RECORD SET section start

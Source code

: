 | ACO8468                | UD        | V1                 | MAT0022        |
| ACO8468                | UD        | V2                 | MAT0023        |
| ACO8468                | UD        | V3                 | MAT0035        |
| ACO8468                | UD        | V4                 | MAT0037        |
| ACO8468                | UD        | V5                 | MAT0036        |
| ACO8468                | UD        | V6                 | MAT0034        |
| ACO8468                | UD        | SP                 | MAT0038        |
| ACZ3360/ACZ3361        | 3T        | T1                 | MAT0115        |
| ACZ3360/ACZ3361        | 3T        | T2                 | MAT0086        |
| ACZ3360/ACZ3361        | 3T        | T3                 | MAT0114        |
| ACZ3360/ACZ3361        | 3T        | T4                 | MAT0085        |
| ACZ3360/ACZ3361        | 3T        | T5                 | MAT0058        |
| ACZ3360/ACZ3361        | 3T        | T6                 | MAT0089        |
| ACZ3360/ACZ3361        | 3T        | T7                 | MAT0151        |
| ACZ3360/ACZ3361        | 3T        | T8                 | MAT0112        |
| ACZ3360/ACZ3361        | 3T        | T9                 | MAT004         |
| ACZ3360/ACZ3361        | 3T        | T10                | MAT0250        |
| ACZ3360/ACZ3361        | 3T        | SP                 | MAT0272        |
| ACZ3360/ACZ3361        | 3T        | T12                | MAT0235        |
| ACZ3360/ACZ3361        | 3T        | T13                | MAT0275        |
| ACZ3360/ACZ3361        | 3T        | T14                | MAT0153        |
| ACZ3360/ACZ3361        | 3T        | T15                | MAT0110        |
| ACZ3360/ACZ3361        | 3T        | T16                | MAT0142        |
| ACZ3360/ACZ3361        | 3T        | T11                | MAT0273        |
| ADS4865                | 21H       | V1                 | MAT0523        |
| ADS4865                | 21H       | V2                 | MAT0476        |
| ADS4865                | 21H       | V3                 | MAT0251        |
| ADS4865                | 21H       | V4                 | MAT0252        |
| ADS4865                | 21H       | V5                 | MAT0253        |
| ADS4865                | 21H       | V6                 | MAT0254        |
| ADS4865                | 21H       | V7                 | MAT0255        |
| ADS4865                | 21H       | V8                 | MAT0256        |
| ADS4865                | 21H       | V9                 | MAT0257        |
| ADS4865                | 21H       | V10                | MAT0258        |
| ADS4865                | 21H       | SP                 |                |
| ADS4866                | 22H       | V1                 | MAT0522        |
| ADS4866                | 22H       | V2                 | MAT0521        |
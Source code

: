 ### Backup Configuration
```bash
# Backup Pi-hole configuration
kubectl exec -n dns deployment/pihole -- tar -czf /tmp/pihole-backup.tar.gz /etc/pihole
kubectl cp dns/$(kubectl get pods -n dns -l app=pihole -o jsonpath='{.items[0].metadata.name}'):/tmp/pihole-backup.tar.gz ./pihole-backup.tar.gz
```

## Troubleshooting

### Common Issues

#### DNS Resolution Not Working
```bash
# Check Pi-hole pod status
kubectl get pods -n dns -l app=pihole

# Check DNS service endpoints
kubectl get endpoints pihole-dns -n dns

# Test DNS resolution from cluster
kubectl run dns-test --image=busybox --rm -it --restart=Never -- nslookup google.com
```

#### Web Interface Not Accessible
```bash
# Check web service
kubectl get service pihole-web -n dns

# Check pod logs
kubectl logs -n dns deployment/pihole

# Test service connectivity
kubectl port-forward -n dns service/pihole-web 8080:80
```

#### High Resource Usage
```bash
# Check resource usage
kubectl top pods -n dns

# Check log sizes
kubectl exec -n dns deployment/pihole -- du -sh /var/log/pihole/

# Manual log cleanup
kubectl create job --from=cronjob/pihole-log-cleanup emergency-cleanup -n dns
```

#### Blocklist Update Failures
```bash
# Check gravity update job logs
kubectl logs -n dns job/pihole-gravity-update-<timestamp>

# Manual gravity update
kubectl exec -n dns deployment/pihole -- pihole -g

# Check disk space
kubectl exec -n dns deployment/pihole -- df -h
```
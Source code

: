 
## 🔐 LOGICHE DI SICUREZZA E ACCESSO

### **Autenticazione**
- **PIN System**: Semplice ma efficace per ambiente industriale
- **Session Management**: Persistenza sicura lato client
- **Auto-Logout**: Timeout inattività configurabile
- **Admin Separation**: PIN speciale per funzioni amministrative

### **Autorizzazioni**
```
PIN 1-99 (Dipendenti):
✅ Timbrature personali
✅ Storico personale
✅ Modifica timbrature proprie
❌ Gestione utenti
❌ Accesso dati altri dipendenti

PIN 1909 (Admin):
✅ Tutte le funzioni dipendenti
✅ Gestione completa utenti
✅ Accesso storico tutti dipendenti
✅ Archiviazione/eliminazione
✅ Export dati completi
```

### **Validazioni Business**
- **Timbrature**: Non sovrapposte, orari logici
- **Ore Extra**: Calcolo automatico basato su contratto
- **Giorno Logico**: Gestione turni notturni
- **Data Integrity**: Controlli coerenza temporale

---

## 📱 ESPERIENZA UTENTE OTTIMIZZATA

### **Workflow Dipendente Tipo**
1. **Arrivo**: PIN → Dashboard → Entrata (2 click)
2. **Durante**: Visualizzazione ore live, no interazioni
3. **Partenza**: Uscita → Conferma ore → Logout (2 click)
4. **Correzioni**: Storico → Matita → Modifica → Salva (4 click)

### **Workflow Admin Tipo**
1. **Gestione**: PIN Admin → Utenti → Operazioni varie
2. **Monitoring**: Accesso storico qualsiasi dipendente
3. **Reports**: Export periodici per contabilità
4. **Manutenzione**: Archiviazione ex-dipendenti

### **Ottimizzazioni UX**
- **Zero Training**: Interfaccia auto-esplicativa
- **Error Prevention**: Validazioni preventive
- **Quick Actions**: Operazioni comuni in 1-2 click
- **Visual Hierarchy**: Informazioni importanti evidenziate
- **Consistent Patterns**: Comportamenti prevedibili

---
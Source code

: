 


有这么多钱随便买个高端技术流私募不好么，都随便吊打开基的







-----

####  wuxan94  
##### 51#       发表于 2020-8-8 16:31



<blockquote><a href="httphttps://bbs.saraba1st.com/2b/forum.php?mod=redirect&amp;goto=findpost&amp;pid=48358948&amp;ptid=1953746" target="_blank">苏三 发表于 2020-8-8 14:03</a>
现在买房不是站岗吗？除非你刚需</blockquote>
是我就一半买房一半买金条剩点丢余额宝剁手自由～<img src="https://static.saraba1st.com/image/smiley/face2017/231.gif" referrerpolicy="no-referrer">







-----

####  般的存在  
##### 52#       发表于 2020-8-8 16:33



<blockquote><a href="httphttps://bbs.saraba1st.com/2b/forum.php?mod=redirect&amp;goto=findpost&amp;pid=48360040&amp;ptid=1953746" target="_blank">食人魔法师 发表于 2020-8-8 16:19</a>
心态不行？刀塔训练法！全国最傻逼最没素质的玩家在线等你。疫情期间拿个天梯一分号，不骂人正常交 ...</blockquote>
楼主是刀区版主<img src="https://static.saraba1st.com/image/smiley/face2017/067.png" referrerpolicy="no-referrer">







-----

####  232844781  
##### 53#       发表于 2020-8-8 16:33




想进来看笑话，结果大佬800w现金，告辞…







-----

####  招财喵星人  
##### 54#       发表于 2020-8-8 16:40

RECORD SET section end

_WHAT TO WORK ON:_ Count up the lines of the listing in which the word "Manual" occurs, then state that number by itself.

_WRITTEN REPLY:_ 2